The traditional PC business model may become a thing of the past, as user demand to buy direct gains pace. But suppliers are not moving into direct sales as rapidly as corporate buyers would like.
According to a new report from research company IDC, most suppliers are not aggressive enough in incorporating direct sales into their structures, because they fear upsetting channel partners - but users increasingly want a direct option.
The corporate requirement for cheaper kit has largely fuelled this shift from channel sales to direct, as customers realise the price advantage that comes from bypassing resellers.
IDC analyst Terry Ernest Jones commented: "Manufacturers must get closer to the user so they can monitor their wants and needs. We have to realise that the corporate market has become saturated in Europe, particularly in the northern territories like Sweden. The corporate market has become replacement oriented."
In time, he even believes consumers will follow the corporate trail. "The consumer market may follow this corporate trend as customers gain confidence and lose dependency on the advice and guidance normally given to them by resellers," said Jones.
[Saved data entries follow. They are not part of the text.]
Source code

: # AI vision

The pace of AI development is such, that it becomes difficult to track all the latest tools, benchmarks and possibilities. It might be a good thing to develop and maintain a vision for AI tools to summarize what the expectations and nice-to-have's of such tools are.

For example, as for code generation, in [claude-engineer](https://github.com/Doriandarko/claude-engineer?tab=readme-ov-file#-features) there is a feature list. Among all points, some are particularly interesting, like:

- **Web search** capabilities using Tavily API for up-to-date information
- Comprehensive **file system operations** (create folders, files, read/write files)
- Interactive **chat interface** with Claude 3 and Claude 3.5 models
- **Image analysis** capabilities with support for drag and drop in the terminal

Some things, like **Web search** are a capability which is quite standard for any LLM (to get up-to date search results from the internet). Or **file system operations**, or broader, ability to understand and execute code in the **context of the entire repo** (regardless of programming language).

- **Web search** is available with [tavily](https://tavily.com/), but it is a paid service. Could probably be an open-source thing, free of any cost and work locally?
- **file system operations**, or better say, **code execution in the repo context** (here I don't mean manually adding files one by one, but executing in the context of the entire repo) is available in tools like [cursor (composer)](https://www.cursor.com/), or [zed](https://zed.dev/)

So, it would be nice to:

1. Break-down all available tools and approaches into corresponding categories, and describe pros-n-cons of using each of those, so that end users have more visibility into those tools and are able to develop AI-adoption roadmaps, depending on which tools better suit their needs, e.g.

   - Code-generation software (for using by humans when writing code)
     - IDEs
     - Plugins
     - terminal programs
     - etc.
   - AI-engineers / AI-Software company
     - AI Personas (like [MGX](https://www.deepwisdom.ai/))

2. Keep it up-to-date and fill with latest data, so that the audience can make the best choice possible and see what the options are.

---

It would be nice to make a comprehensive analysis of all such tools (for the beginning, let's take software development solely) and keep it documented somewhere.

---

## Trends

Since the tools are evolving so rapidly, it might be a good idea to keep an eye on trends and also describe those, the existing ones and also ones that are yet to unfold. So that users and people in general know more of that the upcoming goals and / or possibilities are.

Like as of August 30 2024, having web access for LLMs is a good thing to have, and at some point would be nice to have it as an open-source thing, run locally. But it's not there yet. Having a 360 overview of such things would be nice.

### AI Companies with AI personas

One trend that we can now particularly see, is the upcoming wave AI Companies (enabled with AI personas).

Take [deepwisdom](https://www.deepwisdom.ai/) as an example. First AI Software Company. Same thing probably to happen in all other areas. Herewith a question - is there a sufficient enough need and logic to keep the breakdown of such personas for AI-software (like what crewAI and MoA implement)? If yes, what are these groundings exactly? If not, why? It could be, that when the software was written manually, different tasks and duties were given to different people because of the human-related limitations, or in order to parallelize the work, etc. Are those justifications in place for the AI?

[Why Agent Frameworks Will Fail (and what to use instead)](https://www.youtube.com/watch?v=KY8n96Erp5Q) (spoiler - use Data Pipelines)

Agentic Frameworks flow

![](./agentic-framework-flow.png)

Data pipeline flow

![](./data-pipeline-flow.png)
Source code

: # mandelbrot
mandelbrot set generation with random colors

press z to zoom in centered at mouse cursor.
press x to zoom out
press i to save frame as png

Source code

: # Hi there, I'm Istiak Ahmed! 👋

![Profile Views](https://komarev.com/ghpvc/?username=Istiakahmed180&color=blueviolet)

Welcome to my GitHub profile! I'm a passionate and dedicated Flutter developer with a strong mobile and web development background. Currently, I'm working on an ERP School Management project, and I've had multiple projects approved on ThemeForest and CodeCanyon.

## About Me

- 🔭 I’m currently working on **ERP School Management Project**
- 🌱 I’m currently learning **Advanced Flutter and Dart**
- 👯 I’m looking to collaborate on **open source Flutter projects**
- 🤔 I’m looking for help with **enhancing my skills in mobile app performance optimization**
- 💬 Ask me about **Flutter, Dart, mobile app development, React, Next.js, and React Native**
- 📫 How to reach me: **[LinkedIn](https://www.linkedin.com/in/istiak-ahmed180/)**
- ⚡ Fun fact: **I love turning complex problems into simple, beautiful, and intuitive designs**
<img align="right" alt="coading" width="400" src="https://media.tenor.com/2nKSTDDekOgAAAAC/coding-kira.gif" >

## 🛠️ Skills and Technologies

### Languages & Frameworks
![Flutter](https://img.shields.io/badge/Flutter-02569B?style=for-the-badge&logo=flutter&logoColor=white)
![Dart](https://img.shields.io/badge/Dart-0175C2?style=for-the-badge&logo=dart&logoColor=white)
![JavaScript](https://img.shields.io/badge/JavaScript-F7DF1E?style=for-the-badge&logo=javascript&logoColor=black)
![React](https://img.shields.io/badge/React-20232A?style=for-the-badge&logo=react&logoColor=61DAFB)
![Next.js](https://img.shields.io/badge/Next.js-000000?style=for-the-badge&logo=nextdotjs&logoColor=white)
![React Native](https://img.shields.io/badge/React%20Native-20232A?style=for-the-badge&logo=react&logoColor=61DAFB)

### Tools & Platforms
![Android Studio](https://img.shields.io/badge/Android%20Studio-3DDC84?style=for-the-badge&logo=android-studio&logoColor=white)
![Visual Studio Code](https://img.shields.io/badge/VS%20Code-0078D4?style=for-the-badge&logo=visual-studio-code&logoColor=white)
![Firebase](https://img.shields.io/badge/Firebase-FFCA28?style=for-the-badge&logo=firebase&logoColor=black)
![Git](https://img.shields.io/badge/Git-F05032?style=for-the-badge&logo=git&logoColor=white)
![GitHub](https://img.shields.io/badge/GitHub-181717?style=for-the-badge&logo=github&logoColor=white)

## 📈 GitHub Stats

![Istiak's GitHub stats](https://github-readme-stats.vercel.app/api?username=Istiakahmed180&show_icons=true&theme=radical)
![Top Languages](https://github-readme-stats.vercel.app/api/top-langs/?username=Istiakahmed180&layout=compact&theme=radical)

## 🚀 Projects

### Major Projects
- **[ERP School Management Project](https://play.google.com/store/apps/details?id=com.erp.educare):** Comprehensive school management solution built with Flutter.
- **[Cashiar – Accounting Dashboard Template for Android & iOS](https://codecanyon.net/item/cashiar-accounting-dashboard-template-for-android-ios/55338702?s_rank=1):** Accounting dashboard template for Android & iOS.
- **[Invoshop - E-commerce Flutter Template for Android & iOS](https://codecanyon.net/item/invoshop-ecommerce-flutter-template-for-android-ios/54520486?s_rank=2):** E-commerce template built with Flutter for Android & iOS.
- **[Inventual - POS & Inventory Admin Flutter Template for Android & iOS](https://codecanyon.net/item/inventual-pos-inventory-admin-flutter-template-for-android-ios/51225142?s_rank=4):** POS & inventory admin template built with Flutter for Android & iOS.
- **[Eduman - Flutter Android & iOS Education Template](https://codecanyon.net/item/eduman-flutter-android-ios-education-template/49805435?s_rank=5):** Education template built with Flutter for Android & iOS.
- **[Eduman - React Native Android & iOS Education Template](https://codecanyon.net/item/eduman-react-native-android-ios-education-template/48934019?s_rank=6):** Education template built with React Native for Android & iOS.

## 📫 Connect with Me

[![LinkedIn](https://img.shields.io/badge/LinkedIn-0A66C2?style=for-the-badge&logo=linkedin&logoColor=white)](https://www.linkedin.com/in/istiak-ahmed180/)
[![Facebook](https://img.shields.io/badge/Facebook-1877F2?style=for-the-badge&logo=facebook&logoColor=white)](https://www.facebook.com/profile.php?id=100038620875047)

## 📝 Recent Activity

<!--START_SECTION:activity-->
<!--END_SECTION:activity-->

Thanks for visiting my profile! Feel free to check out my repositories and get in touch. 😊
Internet sales make up a growing part of direct sales these days, but are still not the main method. However, as more people gain access to the Web and become accustomed to Internet commerce, this trend will change, says IDC.
Another trend that it foresees hitting the dealer channel is the network computer, the low cost, cut-down alternative to a PC. "The NC is around half the price of the PC and breaks up the dominance of Wintel," said Jones. This could affect the channel's margins, and is also often appropriate for direct and Web sales.